Genomic Instability Induced By Human Papillomavirus Oncogenes

Jason J. Chen, PhD


Cervical cancer is one of the leading causes of cancer death in women worldwide. Human papillomavirus (HPV) infection is necessary but not sufficient for the development of cervical cancer. Genomic instability caused by HPV allows cells to acquire additional mutations required for malignant transformation. Genomic instability in the form of polyploidy has been implicated in a causal role in cervical carcinogenesis. Polyploidy not only occurs as an early event during cervical carcinogenesis but also predisposes cervical cells to aneuploidy, an important hallmark of human cancers. Cell cycle progression is regulated at several checkpoints whose defects contribute to genomic instability.

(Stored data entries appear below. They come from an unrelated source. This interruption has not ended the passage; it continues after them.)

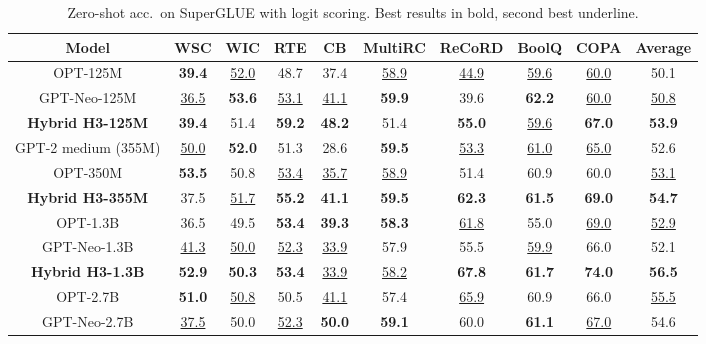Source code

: \documentclass{article}
\newcommand{\hthree}{\textsc{H3}\xspace}
\begin{document}
 \begin{table}[t]
\scriptsize
    \centering
\caption{\label{table:superglue_zeroshot_logit} Zero-shot acc.\ on SuperGLUE with logit scoring. Best results in bold, second best underline. }
{
        \begin{tabular}{@{}|c|cccccccc|c|@{}}
            \hline
Model & WSC & WIC & RTE & CB & MultiRC & ReCoRD & BoolQ & COPA & Average \\ \hline
OPT-125M & \textbf{39.4} & \underline{52.0} & 48.7 & 37.4 & \underline{58.9} & \underline{44.9} & \underline{59.6} & \underline{60.0} & 50.1 \\
        GPT-Neo-125M & \underline{36.5} & \textbf{53.6} & \underline{53.1} & \underline{41.1} & \textbf{59.9} & 39.6 & \textbf{62.2} & \underline{60.0} & \underline{50.8} \\
\textbf{Hybrid \hthree-125M} & \textbf{39.4} & 51.4 & \textbf{59.2} & \textbf{48.2} & 51.4 & \textbf{55.0} & \underline{59.6} & \textbf{67.0} & \textbf{53.9} \\ \hline GPT-2 medium (355M) & \underline{50.0} & \textbf{52.0} & 51.3 & 28.6 & \textbf{59.5} & \underline{53.3} & \underline{61.0} & \underline{65.0} & 52.6 \\
OPT-350M & \textbf{53.5} & 50.8 & \underline{53.4} & \underline{35.7} & \underline{58.9} & 51.4 & 60.9 & 60.0 & \underline{53.1} \\
        \textbf{Hybrid \hthree-355M} & 37.5 & \underline{51.7} & \textbf{55.2} & \textbf{41.1} & \textbf{59.5} & \textbf{62.3} & \textbf{61.5} & \textbf{69.0} & \textbf{54.7} \\ \hline
OPT-1.3B & 36.5 & 49.5 & \textbf{53.4} & \textbf{39.3} & \textbf{58.3} & \underline{61.8} & 55.0 & \underline{69.0} & \underline{52.9} \\
        GPT-Neo-1.3B & \underline{41.3} & \underline{50.0} & \underline{52.3} & \underline{33.9} & 57.9 & 55.5 & \underline{59.9} & 66.0 & 52.1 \\
        \textbf{Hybrid \hthree-1.3B} & \textbf{52.9} & \textbf{50.3} & \textbf{53.4} & \underline{33.9} & \underline{58.2} & \textbf{67.8} & \textbf{61.7} & \textbf{74.0} & \textbf{56.5} \\ \hline
        OPT-2.7B & \textbf{51.0} & \underline{50.8} & 50.5 & \underline{41.1} & 57.4 & \underline{65.9} & 60.9 & 66.0 & \underline{55.5} \\
        GPT-Neo-2.7B & \underline{37.5} & 50.0 & \underline{52.3} & \textbf{50.0} & \textbf{59.1} & 60.0 & \textbf{61.1} & \underline{67.0} & 54.6 \\

\end{tabular}}
\end{table}
\end{document}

The high-risk HPVs encode two oncogenes, E6 and E7, which are essential for cellular transformation in HPV-positive cells. The ability of high-risk HPV E6 and E7 protein to promote the degradation of p53 and pRb, respectively, has been suggested as a mechanism by which HPV oncogenes induce cellular transformation. E6 and E7 abrogate cell cycle checkpoints and induce genomic instability that leads to malignant conversion.


Although the prophylactic HPV vaccine has recently become available, it will not be effective for immunosuppressed individuals or those who are already infected. Therefore, understanding the molecular basis for HPV-associated cancers is still clinically relevant. Studies on genomic instability will shed light on mechanisms by which HPV induces cancer and hold promise for the identification of targets for drug development.